Onderzoek over lage acceptatie homoseksualiteit onder Amsterdamse jongeren is 'opvallende uitzondering'
In dit artikel:
Vorig jaar gaf slechts 43 procent van de Amsterdamse tweede- en vierdeklassers aan homoseksualiteit als normaal te beschouwen, een sterke daling ten opzichte van 63 procent twee jaar eerder. Deze afname van homoacceptatie is echter geen landelijke trend, aldus staatssecretaris Mariëlle Paul, op basis van recent onderzoek van de Universiteit van Amsterdam. Uit dit onderzoek blijkt dat slechts zeven van de 25 GGD-regio’s jongeren naar hun mening over homoseksualiteit vroegen, met wisselende resultaten: drie regio’s toonden een overwegend negatieve houding, twee een gemengde en twee een positieve. De negatieve houdingen in sommige regio’s worden gezien als opvallende uitzonderingen, aangezien nationale studies sinds 2009 juist een stijgende acceptatie laten zien.

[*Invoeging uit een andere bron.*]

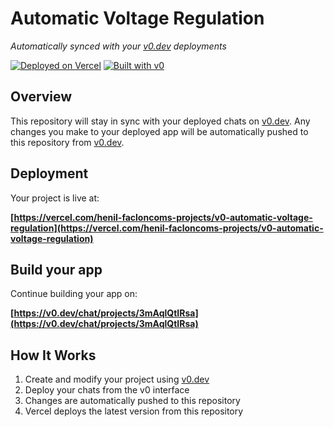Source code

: # Automatic Voltage Regulation

*Automatically synced with your [v0.dev](https://v0.dev) deployments*

[![Deployed on Vercel](https://img.shields.io/badge/Deployed%20on-Vercel-black?style=for-the-badge&logo=vercel)](https://vercel.com/henil-facloncoms-projects/v0-automatic-voltage-regulation)
[![Built with v0](https://img.shields.io/badge/Built%20with-v0.dev-black?style=for-the-badge)](https://v0.dev/chat/projects/3mAqlQtIRsa)

## Overview

This repository will stay in sync with your deployed chats on [v0.dev](https://v0.dev).
Any changes you make to your deployed app will be automatically pushed to this repository from [v0.dev](https://v0.dev).

## Deployment

Your project is live at:

**[https://vercel.com/henil-facloncoms-projects/v0-automatic-voltage-regulation](https://vercel.com/henil-facloncoms-projects/v0-automatic-voltage-regulation)**

## Build your app

Continue building your app on:

**[https://v0.dev/chat/projects/3mAqlQtIRsa](https://v0.dev/chat/projects/3mAqlQtIRsa)**

## How It Works

1. Create and modify your project using [v0.dev](https://v0.dev)
2. Deploy your chats from the v0 interface
3. Changes are automatically pushed to this repository
4. Vercel deploys the latest version from this repository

Factoren als geslacht, onderwijsniveau en religiositeit spelen een rol in homoacceptatie; meisjes en leerlingen van havo/vwo staan positiever tegenover homoseksualiteit dan jongens en vmbo-leerlingen, terwijl religieuze jongeren vaker negatieve opvattingen hebben. Ook invloed van ouders, leeftijdsgenoten en contact met lhbtq-personen blijkt van belang. Aspecten als etniciteit en migratieachtergrond worden genoemd, maar vergen nog verder onderzoek.
Een vervolgonderzoek, gepland na de zomer, richt zich op de impact van sociale media, conservatieve ideeën en de "manosfeer" — een online subcultuur met vaak vrouwonvriendelijke opvattingen. Burgemeester Femke Halsema wees op de invloed van polariserende influencers zoals Andrew Tate, maar wetenschappelijk bewijs voor de effecten hiervan op homoacceptatie ontbreekt nog. De bevindingen onderstrepen de complexiteit van veranderende houdingen onder jongeren en benadrukken de noodzaak van verder onderzoek naar regionale verschillen en sociale invloeden.